La réforme territoriale est une des grandes réformes voulues par l’actuel président de la République. Ayant été adoptée par le Parlement en décembre 2010, elle devrait être effective en 2014. Ses ambitions structurelles sont multiples : simplifier l’organisation territoriale en la réorganisant autour de deux pôles (binôme départements / région, binôme communes / intercommunalité) ; compléter et optimiser la carte de l’intercommunalité ; créer des métropoles régionales (la Corse n’est pas concernée) ; faciliter la fusion de collectivités locales. La réforme a aussi pour objet de diminuer le nombre d’élus locaux : en 2014, 3845 conseillers territoriaux devraient remplacer les 6 000 conseillers généraux et régionaux et siéger à la fois au conseil général et au conseil régional. Ces aspects de la réforme sont bien connus, d’autres sont passés plus inaperçus mais ne sont pas moins importants. Ainsi, certaines évolutions pèseront lourdement sur la vie des habitants et des collectivités locales concernés. Au plan fiscal, de nouvelles charges qui incomberont aux collectivités locales impliqueront des prélèvements dont la majeure partie pèsera sur les ménages. Par ailleurs, avec la suppression de la clause de compétence générale des départements et régions, il ne sera plus possible pour ces collectivités d’intervenir dans des domaines se situant en dehors de leurs champs de compétence. Seules les communes conserveront ce droit et l’interdiction de cumuls de financement département / région s’appliquera sauf si, dans le cadre de la rédaction d’un schéma régional, ces collectivités en décident autrement en listant leurs interventions. Ce qui compliquera beaucoup le financement des projets des petites collectivités locales, d’autant que les banques leur prêteront moins du fait de contraintes propres à leur activité.
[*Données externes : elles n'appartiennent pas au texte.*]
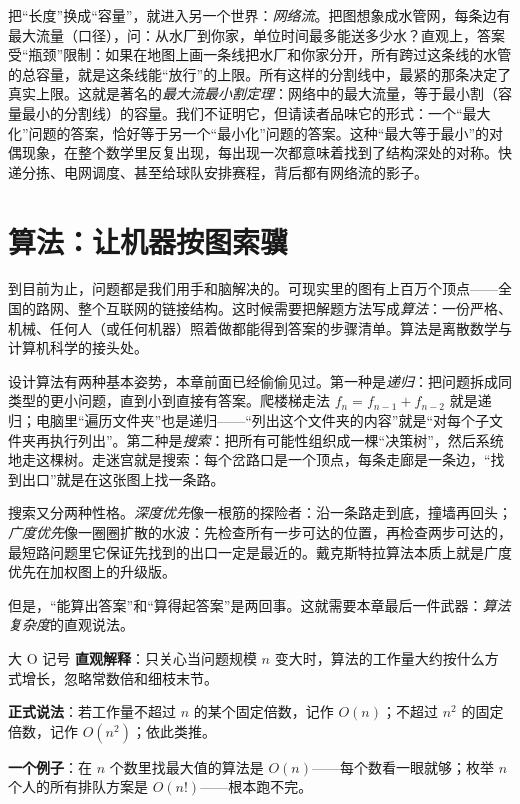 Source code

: 把“长度”换成“容量”，就进入另一个世界：\emph{网络流}。把图想象成水管网，每条边有最大流量（口径），问：从水厂到你家，单位时间最多能送多少水？直观上，答案受“瓶颈”限制：如果在地图上画一条线把水厂和你家分开，所有跨过这条线的水管的总容量，就是这条线能“放行”的上限。所有这样的分割线中，最紧的那条决定了真实上限。这就是著名的\emph{最大流最小割定理}：网络中的最大流量，等于最小割（容量最小的分割线）的容量。我们不证明它，但请读者品味它的形式：一个“最大化”问题的答案，恰好等于另一个“最小化”问题的答案。这种“最大等于最小”的对偶现象，在整个数学里反复出现，每出现一次都意味着找到了结构深处的对称。快递分拣、电网调度、甚至给球队安排赛程，背后都有网络流的影子。

\section{算法：让机器按图索骥}

到目前为止，问题都是我们用手和脑解决的。可现实里的图有上百万个顶点——全国的路网、整个互联网的链接结构。这时候需要把解题方法写成\emph{算法}：一份严格、机械、任何人（或任何机器）照着做都能得到答案的步骤清单。算法是离散数学与计算机科学的接头处。

设计算法有两种基本姿势，本章前面已经偷偷见过。第一种是\emph{递归}：把问题拆成同类型的更小问题，直到小到直接有答案。爬楼梯走法 $f_n=f_{n-1}+f_{n-2}$ 就是递归；电脑里“遍历文件夹”也是递归——“列出这个文件夹的内容”就是“对每个子文件夹再执行列出”。第二种是\emph{搜索}：把所有可能性组织成一棵“决策树”，然后系统地走这棵树。走迷宫就是搜索：每个岔路口是一个顶点，每条走廊是一条边，“找到出口”就是在这张图上找一条路。

搜索又分两种性格。\emph{深度优先}像一根筋的探险者：沿一条路走到底，撞墙再回头；\emph{广度优先}像一圈圈扩散的水波：先检查所有一步可达的位置，再检查两步可达的，最短路问题里它保证先找到的出口一定是最近的。戴克斯特拉算法本质上就是广度优先在加权图上的升级版。

但是，“能算出答案”和“算得起答案”是两回事。这就需要本章最后一件武器：\emph{算法复杂度}的直观说法。

\begin{shuyu}{大 O 记号}
\textbf{直观解释}：只关心当问题规模 $n$ 变大时，算法的工作量大约按什么方式增长，忽略常数倍和细枝末节。

\textbf{正式说法}：若工作量不超过 $n$ 的某个固定倍数，记作 $O(n)$；不超过 $n^2$ 的固定倍数，记作 $O(n^2)$；依此类推。

\textbf{一个例子}：在 $n$ 个数里找最大值的算法是 $O(n)$——每个数看一眼就够；枚举 $n$ 个人的所有排队方案是 $O(n!)$——根本跑不完。
\end{shuyu}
Une nouvelle carte intercommunale ?
La Corse n’est pas assujettie d’office à la réforme des collectivités territoriales. Mais il lui faut toutefois se prononcer sur les projets de schémas départementaux de coopération intercommunale élaborés par l’Etat, et qui ont pour vocation de répondre à trois objectifs : la couverture du territoire insulaire par l’intercommunalité ; la rationalisation des périmètres des intercommunalités existantes ; la réduction du nombre de syndicats intercommunaux. Des regroupements de communes, des transferts de compétences et de moyens ainsi que des dissolutions ou des modifications de structures intercommunales sont donc inévitables. D’autant qu’à défaut de réponse des communes concernées, l’État sera en mesure d’imposer ses choix. Par ailleurs, pour espérer obtenir une modification de ces choix, les maires des communes concernées devront se prononcer à la majorité des deux tiers en respectant les critères suivants : couverture des territoires par des intercommunalités dont le périmètre soit pertinent, dont la population soit égale ou proche des 5 000 habitants, qui puissent assurer une certaine solidarité financière. Le 31 décembre de cette année, la messe devrait être dite. Seule une victoire de la Gauche aux élections présidentielles et législatives de 2012 ou une préconisation alternative de la Collectivité Territoriale, l’Etat s’étant engagé à ne pas passer en force, pourrait déterminer une révision des choses.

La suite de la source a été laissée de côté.